To illustrate this point, Gordhamer talked about visiting the Eiffel Tower this past summer. While he was there, many of the people around him were taking in the experience and enjoying it. But others were busy taking photos and videos, documenting their visit to the tower, instead of absorbing the magnificence of the building, the view of Paris and the human achievement the architecture represents.
“There’s a tendency in our culture to be so active documenting everything that we miss out on the experience,” he says. “We want to show people that we were at the Eiffel Tower, more than we want to experience what it means to be at the Eiffel Tower.”
That’s where intention comes in. Take one or two photos, and then put the camera away. Enjoy the sprawling landscape of the city of Paris below you with your eyes instead of through a camera lens. Breathe in the scents of Paris. Feel the cool wind on your cheek. Be in the place: the Eiffel Tower.
It’s the same with human interactions, where relationships increasingly take place electronically instead of in person. Today, we pay for coffee or groceries with our phones or by sticking a credit card in a reader instead of looking a cashier in the eye and handing him or her money. When we’re in cafés, we look down at our devices instead of talking to the person across from us.
It takes intention to put human connection above all else and to put the phone away when you’re eating dinner with your family. When you’re texting someone, it takes intention to make plans to meet in person so you can talk face to face, instead of holding a conversation one line at a time. It’s easier to have compassion and empathy when you see your friend across from you. Following your intention also means not getting wrapped up in documenting the moment or playing a game.
Follow your energy
Being present in the moment and following your intention makes you more mindful and helps with day-to-day living, but what if you’re not sure about what it’s adding up to — what you want to do in life?
When Gordhamer gets asked that question, he tells people it comes back to what they find energizing. He responds with a question: “When you have free time, what do you do?”
When they answer, he tells them to put more time into and attention on that passion. Perhaps it will turn into a vocation, or it may not, but it can lead to something great.
He tells a story of a friend of his who left Facebook and didn’t know what to do next. She liked to draw but didn’t think she was good at it. So she drew stick figures. And then she’d write comments below the stick figures. She called her venture Dharma Comics and Gordhamer says it has taken off like wildfire. If she had focused her thoughts on her lack of artistic talent instead of drawing what she wanted to — stick figures — she would have missed her opportunity.
“Generally, our bodies and our systems are already moving us towards certain answers, and if we try and label it, it doesn’t work.
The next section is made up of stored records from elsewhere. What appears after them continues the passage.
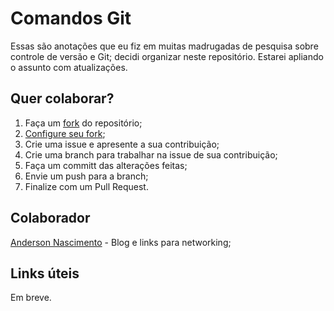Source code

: # Comandos Git #
Essas são anotações que eu fiz em muitas madrugadas de pesquisa sobre controle de versão e Git; decidi organizar neste repositório. Estarei apliando o assunto com atualizações.

## Quer colaborar? ##
1. Faça um [fork](https://help.github.com/articles/fork-a-repo/) do repositório;
2. [Configure seu fork](https://help.github.com/articles/configuring-a-remote-for-a-fork/);
3. Crie uma issue e apresente a sua contribuição;
4. Crie uma branch para trabalhar na issue de sua contribuição;
5. Faça um committ das alterações feitas;
6. Envie um push para a branch;
7. Finalize com um Pull Request.

Colaborador
--------------
[Anderson Nascimento](http://www.andersonn.com.br) - Blog e links para networking;

Links úteis 
-------------------
Em breve.
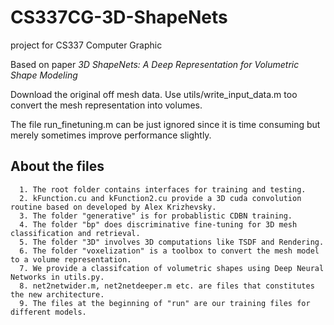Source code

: # CS337CG-3D-ShapeNets
project for CS337 Computer Graphic

Based on paper *3D ShapeNets: A Deep Representation for Volumetric Shape Modeling*

Download the original off mesh data. Use utils/write_input_data.m too convert the mesh representation into volumes.

The file run_finetuning.m can be just ignored since it is time consuming but merely sometimes improve performance slightly.
## About the files
      1. The root folder contains interfaces for training and testing.
      2. kFunction.cu and kFunction2.cu provide a 3D cuda convolution routine based on developed by Alex Krizhevsky.
      3. The folder "generative" is for probablistic CDBN training.
      4. The folder "bp" does discriminative fine-tuning for 3D mesh classification and retrieval.
      5. The folder "3D" involves 3D computations like TSDF and Rendering.
      6. The folder "voxelization" is a toolbox to convert the mesh model to a volume representation. 
      7. We provide a classifcation of volumetric shapes using Deep Neural Networks in utils.py.
      8. net2netwider.m, net2netdeeper.m etc. are files that constitutes the new architecture.
      9. The files at the beginning of "run" are our training files for different models.
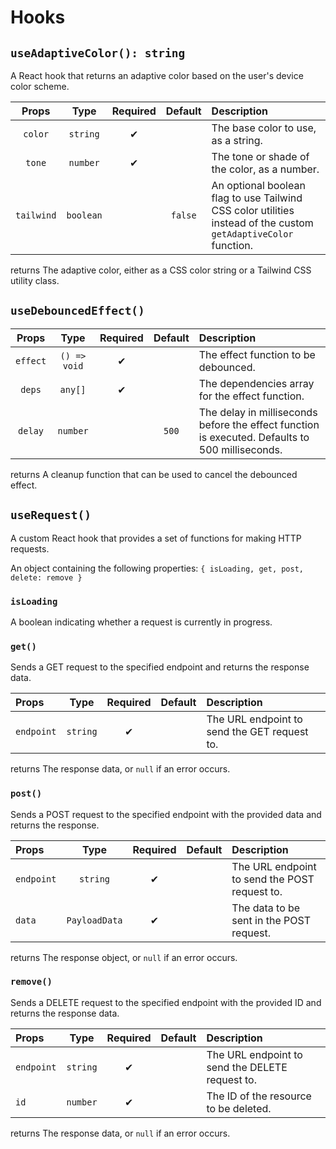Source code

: # Hooks

## `useAdaptiveColor(): string`

A React hook that returns an adaptive color based on the user's device color scheme.

|   Props    |   Type    | Required | Default | Description                                                                                                     |
| :--------: | :-------: | :------: | :-----: | :-------------------------------------------------------------------------------------------------------------- |
|  `color`   | `string`  |    ✔     |         | The base color to use, as a string.                                                                             |
|   `tone`   | `number`  |    ✔     |         | The tone or shade of the color, as a number.                                                                    |
| `tailwind` | `boolean` |          | `false` | An optional boolean flag to use Tailwind CSS color utilities instead of the custom `getAdaptiveColor` function. |

returns The adaptive color, either as a CSS color string or a Tailwind CSS utility class.

## `useDebouncedEffect()`

|  Props   |     Type     | Required | Default | Description                                                                                     |
| :------: | :----------: | :------: | :-----: | :---------------------------------------------------------------------------------------------- |
| `effect` | `() => void` |    ✔     |         | The effect function to be debounced.                                                            |
|  `deps`  |   `any[]`    |    ✔     |         | The dependencies array for the effect function.                                                 |
| `delay`  |   `number`   |          |  `500`  | The delay in milliseconds before the effect function is executed. Defaults to 500 milliseconds. |

returns A cleanup function that can be used to cancel the debounced effect.

## `useRequest()`

A custom React hook that provides a set of functions for making HTTP requests.

An object containing the following properties: `{ isLoading, get, post, delete: remove }`

### `isLoading`

A boolean indicating whether a request is currently in progress.

### `get()`

Sends a GET request to the specified endpoint and returns the response data.

| Props      |   Type   | Required | Default | Description                          |
| :--------- | :------: | :------: | :-----: | :----------------------------------- |
| `endpoint` | `string` |    ✔     |         | The URL endpoint to send the GET request to. |

returns The response data, or `null` if an error occurs.

### `post()`

Sends a POST request to the specified endpoint with the provided data and returns the response.

| Props      |   Type   | Required | Default | Description                          |
| :--------- | :------: | :------: | :-----: | :----------------------------------- |
| `endpoint` | `string` |    ✔     |         | The URL endpoint to send the POST request to. |
| `data` | `PayloadData` |    ✔     |         | The data to be sent in the POST request. |

returns The response object, or `null` if an error occurs.

### `remove()`

Sends a DELETE request to the specified endpoint with the provided ID and returns the response data.

| Props      |   Type   | Required | Default | Description                          |
| :--------- | :------: | :------: | :-----: | :----------------------------------- |
| `endpoint` | `string` |    ✔     |         | The URL endpoint to send the DELETE request to. |
| `id` | `number` |    ✔     |         | The ID of the resource to be deleted. |

returns The response data, or `null` if an error occurs.
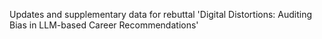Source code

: Updates and supplementary data for rebuttal 'Digital Distortions: Auditing Bias in LLM-based Career Recommendations'
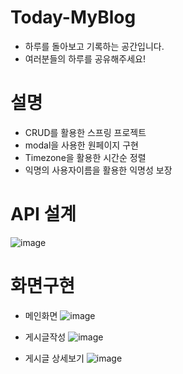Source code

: # Today-MyBlog
* 하루를 돌아보고 기록하는 공간입니다.
* 여러분들의 하루를 공유해주세요!

# 설명
* CRUD를 활용한 스프링 프로젝트
* modal을 사용한 원페이지 구현
* Timezone을 활용한 시간순 정렬
* 익명의 사용자이름을 활용한 익명성 보장

# API 설계
![image](https://user-images.githubusercontent.com/70622731/111968346-64c71780-8b3c-11eb-9066-5d62850bffda.png)




# 화면구현
* 메인화면
![image](https://user-images.githubusercontent.com/70622731/112148553-5acb1480-8c21-11eb-88f0-5d7ba359dbc5.png)

* 게시글작성
![image](https://user-images.githubusercontent.com/70622731/112148811-aaa9db80-8c21-11eb-9343-1ac8396bc58c.png)

* 게시글 상세보기
![image](https://user-images.githubusercontent.com/70622731/112148897-c1503280-8c21-11eb-9ea1-21e3230d7f7b.png)
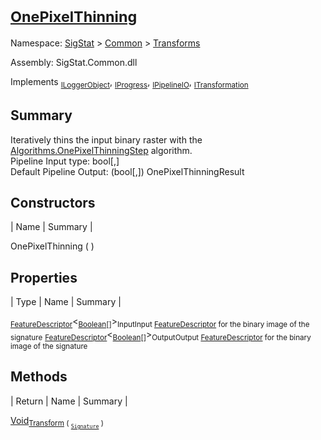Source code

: # <sub>[OnePixelThinning](./OnePixelThinning.md)</sub>

Namespace: [SigStat]() > [Common](./../README.md) > [Transforms](./README.md)

Assembly: SigStat.Common.dll

Implements <sub>[ILoggerObject](./../ILoggerObject.md)</sub>, <sub>[IProgress](./../Helpers/IProgress.md)</sub>, <sub>[IPipelineIO](./../Pipeline/IPipelineIO.md)</sub>, <sub>[ITransformation](./../ITransformation.md)</sub>

## Summary
Iteratively thins the input binary raster with the [Algorithms.OnePixelThinningStep](https://github.com/hargitomi97/sigstat/blob/master/docs/md/SigStat/Common/Algorithms/OnePixelThinningStep.md) algorithm.  <br>Pipeline Input type: bool[,]<br>Default Pipeline Output: (bool[,]) OnePixelThinningResult

## Constructors

| Name | Summary | 

OnePixelThinning (  )<sub></sub>


## Properties

| Type | Name | Summary | 

<sub>[FeatureDescriptor](./../FeatureDescriptor-1.md)</sub>\<<sub>[Boolean](https://docs.microsoft.com/en-us/dotnet/api/System.Boolean)[]</sub>><sub>Input</sub><sub>Input [FeatureDescriptor](https://github.com/hargitomi97/sigstat/blob/master/docs/md/SigStat/Common/FeatureDescriptor.md) for the binary image of the signature</sub>
<sub>[FeatureDescriptor](./../FeatureDescriptor-1.md)</sub>\<<sub>[Boolean](https://docs.microsoft.com/en-us/dotnet/api/System.Boolean)[]</sub>><sub>Output</sub><sub>Output [FeatureDescriptor](https://github.com/hargitomi97/sigstat/blob/master/docs/md/SigStat/Common/FeatureDescriptor.md) for the binary image of the signature</sub>


## Methods

| Return | Name | Summary | 

[Void](https://docs.microsoft.com/en-us/dotnet/api/System.Void)<sub>[Transform](./Methods/OnePixelThinning-100663682.md) ( <sub>[`Signature`](./../Signature.md)</sub> )</sub><sub></sub>


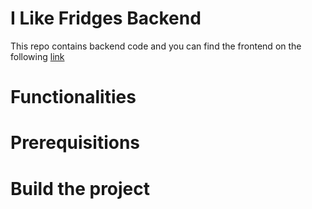 # I Like Fridges Backend
This repo contains backend code and you can find the frontend on the following [link](https://github.com/AmineAfia/ILikeFridgesFront.git)

# Functionalities

# Prerequisitions

# Build the project
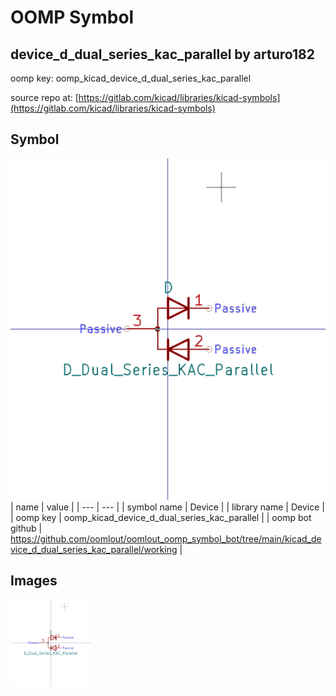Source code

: # OOMP Symbol  
## device_d_dual_series_kac_parallel  by arturo182  
  
oomp key: oomp_kicad_device_d_dual_series_kac_parallel  
  
source repo at: [https://gitlab.com/kicad/libraries/kicad-symbols](https://gitlab.com/kicad/libraries/kicad-symbols)  
## Symbol  
  
[![working.png](working_600.png)](working.png)  
| name | value | 
| --- | --- | 
| symbol name | Device | 
| library name | Device | 
| oomp key | oomp_kicad_device_d_dual_series_kac_parallel | 
| oomp bot github | https://github.com/oomlout/oomlout_oomp_symbol_bot/tree/main/kicad_device_d_dual_series_kac_parallel/working | 
## Images  
  
[![working.png](working_140.png)](working.png)  
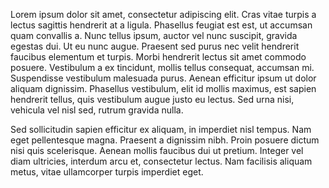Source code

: Lorem ipsum dolor sit amet, consectetur adipiscing elit. Cras vitae turpis a lectus sagittis hendrerit at a ligula. Phasellus feugiat est est, ut accumsan quam convallis a. Nunc tellus ipsum, auctor vel nunc suscipit, gravida egestas dui. Ut eu nunc augue. Praesent sed purus nec velit hendrerit faucibus elementum et turpis. Morbi hendrerit lectus sit amet commodo posuere. Vestibulum a ex tincidunt, mollis tellus consequat, accumsan mi. Suspendisse vestibulum malesuada purus. Aenean efficitur ipsum ut dolor aliquam dignissim. Phasellus vestibulum, elit id mollis maximus, est sapien hendrerit tellus, quis vestibulum augue justo eu lectus. Sed urna nisi, vehicula vel nisl sed, rutrum gravida nulla.

Sed sollicitudin sapien efficitur ex aliquam, in imperdiet nisl tempus. Nam eget pellentesque magna. Praesent a dignissim nibh. Proin posuere dictum nisi quis scelerisque. Aenean mollis faucibus dui ut pretium. Integer vel diam ultricies, interdum arcu et, consectetur lectus. Nam facilisis aliquam metus, vitae ullamcorper turpis imperdiet eget.

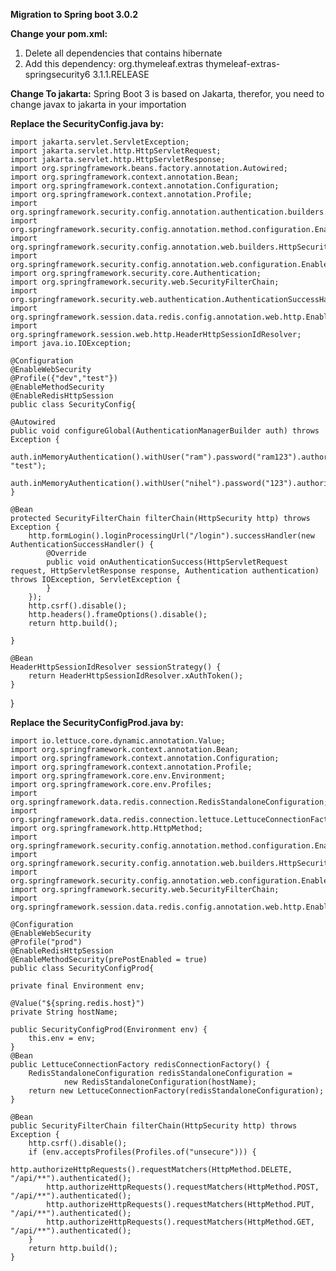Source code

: **Migration to Spring boot 3.0.2**

**Change your pom.xml:**

1. Delete all dependencies that contains hibernate
2. Add this dependency:
   <dependency>
       <groupId>org.thymeleaf.extras</groupId>
       <artifactId>thymeleaf-extras-springsecurity6</artifactId>
       <!-- Temporary explicit version to fix Thymeleaf bug -->
       <version>3.1.1.RELEASE</version>
   </dependency>

**Change To jakarta:**
Spring Boot 3 is based on Jakarta, therefor, you need to change javax to jakarta in your importation

**Replace the SecurityConfig.java by:**

    import jakarta.servlet.ServletException;
    import jakarta.servlet.http.HttpServletRequest;
    import jakarta.servlet.http.HttpServletResponse;
    import org.springframework.beans.factory.annotation.Autowired;
    import org.springframework.context.annotation.Bean;
    import org.springframework.context.annotation.Configuration;
    import org.springframework.context.annotation.Profile;
    import org.springframework.security.config.annotation.authentication.builders.AuthenticationManagerBuilder;
    import org.springframework.security.config.annotation.method.configuration.EnableMethodSecurity;
    import org.springframework.security.config.annotation.web.builders.HttpSecurity;
    import org.springframework.security.config.annotation.web.configuration.EnableWebSecurity;
    import org.springframework.security.core.Authentication;
    import org.springframework.security.web.SecurityFilterChain;
    import org.springframework.security.web.authentication.AuthenticationSuccessHandler;
    import org.springframework.session.data.redis.config.annotation.web.http.EnableRedisHttpSession;
    import org.springframework.session.web.http.HeaderHttpSessionIdResolver;
    import java.io.IOException;
    
    @Configuration
    @EnableWebSecurity
    @Profile({"dev","test"})
    @EnableMethodSecurity
    @EnableRedisHttpSession
    public class SecurityConfig{

    @Autowired
    public void configureGlobal(AuthenticationManagerBuilder auth) throws Exception {
        auth.inMemoryAuthentication().withUser("ram").password("ram123").authorities("Banques", "test");
        auth.inMemoryAuthentication().withUser("nihel").password("123").authorities("z");
    }

    @Bean
    protected SecurityFilterChain filterChain(HttpSecurity http) throws Exception {
        http.formLogin().loginProcessingUrl("/login").successHandler(new AuthenticationSuccessHandler() {
            @Override
            public void onAuthenticationSuccess(HttpServletRequest request, HttpServletResponse response, Authentication authentication) throws IOException, ServletException {
            }
        });
        http.csrf().disable();
        http.headers().frameOptions().disable();
        return http.build();

    }

    @Bean
    HeaderHttpSessionIdResolver sessionStrategy() {
        return HeaderHttpSessionIdResolver.xAuthToken();
    }
}

**Replace the SecurityConfigProd.java by:**

    import io.lettuce.core.dynamic.annotation.Value;
    import org.springframework.context.annotation.Bean;
    import org.springframework.context.annotation.Configuration;
    import org.springframework.context.annotation.Profile;
    import org.springframework.core.env.Environment;
    import org.springframework.core.env.Profiles;
    import org.springframework.data.redis.connection.RedisStandaloneConfiguration;
    import org.springframework.data.redis.connection.lettuce.LettuceConnectionFactory;
    import org.springframework.http.HttpMethod;
    import org.springframework.security.config.annotation.method.configuration.EnableMethodSecurity;
    import org.springframework.security.config.annotation.web.builders.HttpSecurity;
    import org.springframework.security.config.annotation.web.configuration.EnableWebSecurity;
    import org.springframework.security.web.SecurityFilterChain;
    import org.springframework.session.data.redis.config.annotation.web.http.EnableRedisHttpSession;
    
    @Configuration
    @EnableWebSecurity
    @Profile("prod")
    @EnableRedisHttpSession
    @EnableMethodSecurity(prePostEnabled = true)
    public class SecurityConfigProd{

    private final Environment env;

    @Value("${spring.redis.host}")
    private String hostName;

    public SecurityConfigProd(Environment env) {
        this.env = env;
    }
    @Bean
    public LettuceConnectionFactory redisConnectionFactory() {
        RedisStandaloneConfiguration redisStandaloneConfiguration =
                new RedisStandaloneConfiguration(hostName);
        return new LettuceConnectionFactory(redisStandaloneConfiguration);
    }

    @Bean
    public SecurityFilterChain filterChain(HttpSecurity http) throws Exception {
        http.csrf().disable();
        if (env.acceptsProfiles(Profiles.of("unsecure"))) {
            http.authorizeHttpRequests().requestMatchers(HttpMethod.DELETE, "/api/**").authenticated();
            http.authorizeHttpRequests().requestMatchers(HttpMethod.POST, "/api/**").authenticated();
            http.authorizeHttpRequests().requestMatchers(HttpMethod.PUT, "/api/**").authenticated();
            http.authorizeHttpRequests().requestMatchers(HttpMethod.GET, "/api/**").authenticated();
        } 
        return http.build();
    }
But if you see that you have energy for something, follow that and see where it goes. I find that the results are much more rewarding when I just trust and follow the energy.”
Wisdom 2.0 takes place February 17-19, 2017. You can find more mindfulness tips in Soren Gordhamer’s book “Wisdom 2.0,” published by HarperOne.
Tips for Daily Mindfulness
Here are three quick mindfulness tips from Soren Gordhamer that you can start today.
- Explore what brings you joy.
“There’s something about having an experience that brings you joy that then awakens you and creates more mindfulness,” says Gordhamer. He suggests that you find your moments of joy throughout the day and cultivate them. Then make sure you set aside time for them, even if it’s five or 10 minutes to start.
- Start the day in a creative space.
“When you wake up in the morning, spend five to 20 minutes in a creative space that sets in motion what you want to create for the day.” It can be writing in a journal, a short meditation or a walk, but spend it intentionally setting forth what you want your day to be like.
- Take time to breathe.
Instead of checking your phone while waiting in line, try a short breathing exercise. Stand up tall and release any tension you’re feeling in your shoulders and jaw. Inhale deeply and naturally. Concentrate on your breath. When ready, slowly exhale. Repeat three times.